He was certainly a surprise to me, Briony thought I suppose it’s been just as long since they’ve seen him here either. “I’ve come as invited, to have a Winter’s Eve drink with my stepmother,” she told the young woman.
“She is over there.” Selia’s Devonisian accent was a little stronger than Briony remembered, as though being caught off-guard made it harder for the young woman to speak well. The room was dark except for low flames in the fireplace and a few candles, and none of the usual crowd of serving-women or even the midwife appeared to be present. Briony walked to the bed and pulled back the curtains. Her stepmother was sleeping with her mouth open and her hands curled protectively across her belly. Briony gently rubbed her shoulder.
“Anissa. It’s me, Briony. I’ve come to have a drink with you and wish you a good Orphan’s Day.”
Anissa’s eyes fluttered open, but for a moment they didn’t seem to take in much of anything. Then they found her stepdaughter and widened the way Selia’s had when she saw Chaven. “Briony? What are you doing here? Is Barrick with you?”
“No, Anissa,” she said gently. “He has gone with the Earl of Blueshore and the others, don’t you remember?”
The small woman tried to sit up, groaned, then got her elbows planted in the cushions and finally managed to lever herself upright. “Yes, of course, I am still sleepy. This child, it makes me sleep all the time!” She looked Briony up and down, frowned. “But what brings you here, dear girl?”

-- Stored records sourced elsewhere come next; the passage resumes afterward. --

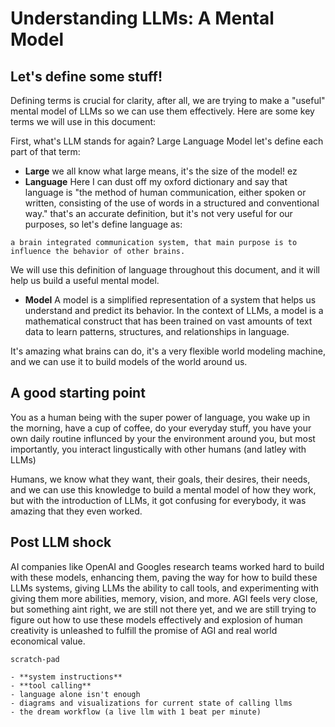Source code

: # Understanding LLMs: A Mental Model

## Let's define some stuff!

Defining terms is crucial for clarity, after all, we are trying to make a "useful" mental model of LLMs so we can use them effectively. Here are some key terms we will use in this document:

First, what's LLM stands for again? Large Language Model let's define each part of that term:

- **Large** we all know what large means, it's the size of the model! ez
- **Language** Here I can dust off my oxford dictionary and say that language is "the method of human communication, either spoken or written, consisting of the use of words in a structured and conventional way." that's an accurate definition, but it's not very useful for our purposes, so let's define language as:

```
a brain integrated communication system, that main purpose is to influence the behavior of other brains.
```

We will use this definition of language throughout this document, and it will help us build a useful mental model.

- **Model** A model is a simplified representation of a system that helps us understand and predict its behavior. In the context of LLMs, a model is a mathematical construct that has been trained on vast amounts of text data to learn patterns, structures, and relationships in language.

It's amazing what brains can do, it's a very flexible world modeling machine, and we can use it to build models of the world around us.

## A good starting point

You as a human being with the super power of language, you wake up in the morning, have a cup of coffee, do your everyday stuff, you have your own daily routine influnced by your the environment around you, but most importantly, you interact lingustically with other humans (and latley with LLMs)

Humans, we know what they want, their goals, their desires, their needs, and we can use this knowledge to build a mental model of how they work, but with the introduction of LLMs, it got confusing for everybody, it was amazing that they even worked.

## Post LLM shock

AI companies like OpenAI and Googles research teams worked hard to build with these models, enhancing them, paving the way for how to build these LLMs systems, giving LLMs the ability to call tools, and experimenting with giving them more abilities, memory, vision, and more. AGI feels very close, but something aint right, we are still not there yet, and we are still trying to figure out how to use these models effectively and explosion of human creativity is unleashed to fulfill the promise of AGI and real world economical value.

```
scratch-pad

- **system instructions**
- **tool calling**
- language alone isn't enough
- diagrams and visualizations for current state of calling llms
- the dream workflow (a live llm with 1 beat per minute)
```
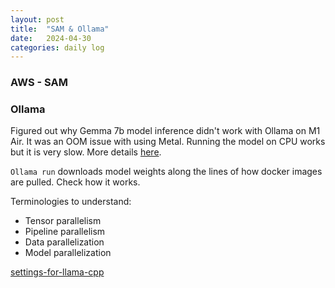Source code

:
 ```yaml
---
layout: post
title:  "SAM & Ollama"
date:   2024-04-30
categories: daily log
---
```


### AWS - SAM

    

[AWS-SaaS]: https://catalog.us-east-1.prod.workshops.aws/workshops/b0c6ad36-0a4b-45d8-856b-8a64f0ac76bb/en-US

### Ollama

Figured out why Gemma 7b model inference didn't work with Ollama on M1 Air. It was an OOM issue with using Metal. Running the model on CPU works but it is very slow. More details [here][ollama-github-issue-4033].

```Ollama run``` downloads model weights along the lines of how docker images are pulled. Check how it works.

Terminologies to understand:

 - Tensor parallelism
 - Pipeline parallelism
 - Data parallelization
 - Model parallelization

[settings-for-llama-cpp](https://github.com/ggerganov/llama.cpp/tree/master/examples/main#additional-options)

[ollama-github-issue-4033]: https://github.com/ollama/ollama/issues/4033#issuecomment-2084841685

 
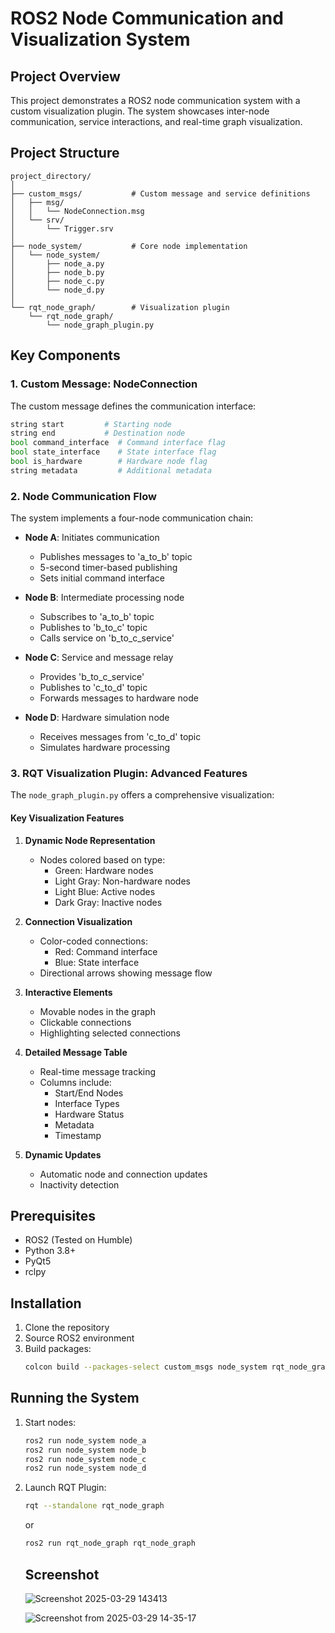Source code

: # ROS2 Node Communication and Visualization System

## Project Overview

This project demonstrates a ROS2 node communication system with a custom visualization plugin. The system showcases inter-node communication, service interactions, and real-time graph visualization.

## Project Structure

```
project_directory/
│
├── custom_msgs/           # Custom message and service definitions
│   ├── msg/
│   │   └── NodeConnection.msg
│   └── srv/
│       └── Trigger.srv
│
├── node_system/           # Core node implementation
│   └── node_system/
│       ├── node_a.py
│       ├── node_b.py
│       ├── node_c.py
│       └── node_d.py
│
└── rqt_node_graph/        # Visualization plugin
    └── rqt_node_graph/
        └── node_graph_plugin.py
```

## Key Components

### 1. Custom Message: NodeConnection

The custom message defines the communication interface:

```python
string start         # Starting node
string end           # Destination node
bool command_interface  # Command interface flag
bool state_interface    # State interface flag
bool is_hardware        # Hardware node flag
string metadata         # Additional metadata
```

### 2. Node Communication Flow

The system implements a four-node communication chain:

- **Node A**: Initiates communication
  - Publishes messages to 'a_to_b' topic
  - 5-second timer-based publishing
  - Sets initial command interface

- **Node B**: Intermediate processing node
  - Subscribes to 'a_to_b' topic
  - Publishes to 'b_to_c' topic
  - Calls service on 'b_to_c_service'

- **Node C**: Service and message relay
  - Provides 'b_to_c_service'
  - Publishes to 'c_to_d' topic
  - Forwards messages to hardware node

- **Node D**: Hardware simulation node
  - Receives messages from 'c_to_d' topic
  - Simulates hardware processing

### 3. RQT Visualization Plugin: Advanced Features

The `node_graph_plugin.py` offers a comprehensive visualization:

#### Key Visualization Features

1. **Dynamic Node Representation**
   - Nodes colored based on type:
     - Green: Hardware nodes
     - Light Gray: Non-hardware nodes
     - Light Blue: Active nodes
     - Dark Gray: Inactive nodes

2. **Connection Visualization**
   - Color-coded connections:
     - Red: Command interface
     - Blue: State interface
   - Directional arrows showing message flow

3. **Interactive Elements**
   - Movable nodes in the graph
   - Clickable connections
   - Highlighting selected connections

4. **Detailed Message Table**
   - Real-time message tracking
   - Columns include:
     - Start/End Nodes
     - Interface Types
     - Hardware Status
     - Metadata
     - Timestamp

5. **Dynamic Updates**
   - Automatic node and connection updates
   - Inactivity detection

## Prerequisites

- ROS2 (Tested on Humble)
- Python 3.8+
- PyQt5
- rclpy

## Installation

1. Clone the repository
2. Source ROS2 environment
3. Build packages:
   ```bash
   colcon build --packages-select custom_msgs node_system rqt_node_graph
   ```

## Running the System

1. Start nodes:
   ```bash
   ros2 run node_system node_a
   ros2 run node_system node_b
   ros2 run node_system node_c
   ros2 run node_system node_d
   ```

2. Launch RQT Plugin:
   ```bash
   rqt --standalone rqt_node_graph
   ```
   or
   ```bash
   ros2 run rqt_node_graph rqt_node_graph
   ```

   ## Screenshot


    ![Screenshot 2025-03-29 143413](https://github.com/user-attachments/assets/48a532d6-640c-4895-ad2e-1b8f411c3882)



    ![Screenshot from 2025-03-29 14-35-17](https://github.com/user-attachments/assets/92679acc-6a05-498b-83db-19199c59d3e0)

“You invited me. It’s Winter’s Eve. Don’t you remember?”
“Did I?” She looked around the room. “Where are Hisolda and the others? Selia, why are they not here?”
“You sent them away, Mistress. You are still full of sleep, that is all, and you forget.”
But now Anissa noticed Chaven and again she showed surprise. “Doctor? Ah, is it truly you? Why are you here? Is something wrong with the child?”
He joined Briony by the bedside. “No, I don’t believe so,” he said, but with little of his usual good humor.
Anissa detected this and her face tightened. “What? What is wrong? You must tell me.”
“I shall,” said Chaven. “If the princess regent will allow me a moment’s indulgence. But first I think she should call in the guards.”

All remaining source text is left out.